In the alternative the Collector contends that the bonds deposited with the Iowa insurance commissioner if not taxable *120on the basis of delivery alone, are taxable under the statute as a “transfer in trust.” This contention is predicated upon Article 34 of Treasury Regulations 71 (1932 Ed.), 26 CFR § 111.34, which provides that “(b) The transfer of stock to or by trustees” is subject to tax. Article 120 (26 CFR § 111.120) makes the provisions of Article 34 relating to sales or transfers of stock applicable to sales and transfers of bonds.

The regulation does not define the term “trustee”, and it, therefore, must be understood in its “natural and most obvious import” to denote one who holds the legal title to property for the benefit of another. Cliffs Corp. v. United States, 6 Cir., 103 F.2d 77, 80. It follows that no trust is created by the deposit whereby the legal title vested in the insurance commissioner. Neither is the commissioner a “trustee” within the obvious meaning of the regulation. The “trust rights” of the policyholders referred to in the Fischer case, supra, relate to their statutory rights against the insurance commissioner as official statutory custodian of the securities deposited with him. The commissioner owes the same duty to the company that he owes to the policyholders, that is, to keep possession of the securities for the purposes defined in the Iowa statute. He acquires from the company no right, title or interest in the deposited securities themselves. His function is to keep them available, on the one hand, to the company for exchange and substitution and for collecting the income from them, and, on the other hand, to the court in the event of default, insolvency or receivership of the company.

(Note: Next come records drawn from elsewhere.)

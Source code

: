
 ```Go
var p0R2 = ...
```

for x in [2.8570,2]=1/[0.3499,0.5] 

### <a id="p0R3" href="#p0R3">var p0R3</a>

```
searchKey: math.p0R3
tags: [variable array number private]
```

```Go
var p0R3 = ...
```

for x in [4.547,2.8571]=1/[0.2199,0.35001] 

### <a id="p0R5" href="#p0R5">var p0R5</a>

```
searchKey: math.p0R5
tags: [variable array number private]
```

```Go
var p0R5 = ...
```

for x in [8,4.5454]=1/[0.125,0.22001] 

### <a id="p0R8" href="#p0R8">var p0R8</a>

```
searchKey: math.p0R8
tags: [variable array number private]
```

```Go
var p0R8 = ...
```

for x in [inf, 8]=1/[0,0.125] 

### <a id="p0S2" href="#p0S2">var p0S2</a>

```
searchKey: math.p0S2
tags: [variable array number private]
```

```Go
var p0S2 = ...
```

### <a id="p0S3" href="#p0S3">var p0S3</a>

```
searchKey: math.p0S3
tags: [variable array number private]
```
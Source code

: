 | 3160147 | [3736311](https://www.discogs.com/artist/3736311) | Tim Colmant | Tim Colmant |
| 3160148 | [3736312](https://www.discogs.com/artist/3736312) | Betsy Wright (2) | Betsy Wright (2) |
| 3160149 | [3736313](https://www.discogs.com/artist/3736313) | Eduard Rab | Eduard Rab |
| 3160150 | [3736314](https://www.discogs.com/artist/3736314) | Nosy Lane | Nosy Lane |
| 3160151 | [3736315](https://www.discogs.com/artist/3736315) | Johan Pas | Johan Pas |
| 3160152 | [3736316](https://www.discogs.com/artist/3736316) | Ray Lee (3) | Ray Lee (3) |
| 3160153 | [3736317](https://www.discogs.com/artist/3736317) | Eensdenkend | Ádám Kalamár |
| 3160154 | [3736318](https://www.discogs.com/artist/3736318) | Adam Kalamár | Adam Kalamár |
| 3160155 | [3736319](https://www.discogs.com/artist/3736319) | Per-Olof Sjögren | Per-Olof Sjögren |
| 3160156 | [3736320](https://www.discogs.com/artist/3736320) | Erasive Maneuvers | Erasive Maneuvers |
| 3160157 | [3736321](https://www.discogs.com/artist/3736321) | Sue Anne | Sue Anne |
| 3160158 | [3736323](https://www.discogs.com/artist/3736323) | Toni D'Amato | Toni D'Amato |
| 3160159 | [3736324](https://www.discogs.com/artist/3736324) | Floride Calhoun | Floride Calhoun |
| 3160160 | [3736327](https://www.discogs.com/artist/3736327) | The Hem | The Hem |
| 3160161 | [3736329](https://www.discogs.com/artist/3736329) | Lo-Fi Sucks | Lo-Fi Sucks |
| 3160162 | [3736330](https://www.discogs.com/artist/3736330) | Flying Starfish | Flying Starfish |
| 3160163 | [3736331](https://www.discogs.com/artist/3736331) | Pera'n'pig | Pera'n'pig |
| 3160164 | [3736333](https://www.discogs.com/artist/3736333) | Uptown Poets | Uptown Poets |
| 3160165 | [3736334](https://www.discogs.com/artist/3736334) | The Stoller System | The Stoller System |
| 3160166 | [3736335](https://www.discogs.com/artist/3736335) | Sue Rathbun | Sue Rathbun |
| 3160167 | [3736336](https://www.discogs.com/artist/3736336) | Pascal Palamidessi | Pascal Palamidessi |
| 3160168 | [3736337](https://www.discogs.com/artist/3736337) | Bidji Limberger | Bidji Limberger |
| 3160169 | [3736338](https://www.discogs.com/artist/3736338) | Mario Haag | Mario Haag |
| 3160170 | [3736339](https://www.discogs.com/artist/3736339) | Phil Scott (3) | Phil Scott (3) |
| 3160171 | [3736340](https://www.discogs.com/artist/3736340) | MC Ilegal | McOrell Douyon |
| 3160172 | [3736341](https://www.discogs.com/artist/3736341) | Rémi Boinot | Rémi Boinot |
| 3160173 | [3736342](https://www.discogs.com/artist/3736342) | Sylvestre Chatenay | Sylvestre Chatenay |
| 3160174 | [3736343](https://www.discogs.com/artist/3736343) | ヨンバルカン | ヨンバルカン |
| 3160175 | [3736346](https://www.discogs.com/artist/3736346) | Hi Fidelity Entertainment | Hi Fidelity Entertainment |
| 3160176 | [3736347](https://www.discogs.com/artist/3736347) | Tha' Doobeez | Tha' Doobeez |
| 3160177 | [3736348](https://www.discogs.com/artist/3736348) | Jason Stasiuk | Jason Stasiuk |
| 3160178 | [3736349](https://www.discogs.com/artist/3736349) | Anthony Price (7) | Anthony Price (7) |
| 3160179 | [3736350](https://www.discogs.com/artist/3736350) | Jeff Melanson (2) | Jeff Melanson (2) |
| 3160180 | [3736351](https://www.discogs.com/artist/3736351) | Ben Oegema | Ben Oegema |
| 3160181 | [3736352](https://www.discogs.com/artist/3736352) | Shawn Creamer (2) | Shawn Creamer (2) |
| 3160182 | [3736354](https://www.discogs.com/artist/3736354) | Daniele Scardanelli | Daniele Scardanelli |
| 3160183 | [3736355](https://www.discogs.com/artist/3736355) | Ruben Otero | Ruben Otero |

To support his contention the Collector can not depend upon the requirements of the Iowa statutes in respect of securities held for the protection of the policyholders of a foreign corporation. Those requirements are not the same as the requirements for an insurance company organized under the laws of Iowa. In the case of a foreign company doing business in Iowa, § 8652 of the Code of Iowa of 1939 requires the proper officer of the state under whose laws the company is organized to furnish the Iowa insurance commissioner a certificate, “under his official seal, that he as such officer holds in trust and on deposit for the benefit of all the policyholders of such company, the securities above mentioned.” (Italics supplied.) This statute does not apply to Iowa companies, and, therefore, does not sustain the contention that the commissioner holds the securities of an Iowa company as a trustee. This fact distinguishes the present case from Occidental Life Ins. Co. v. Rogan, supra, relied upon by the Collector.

For the foregoing reasons the judgment appealed from is affirmed.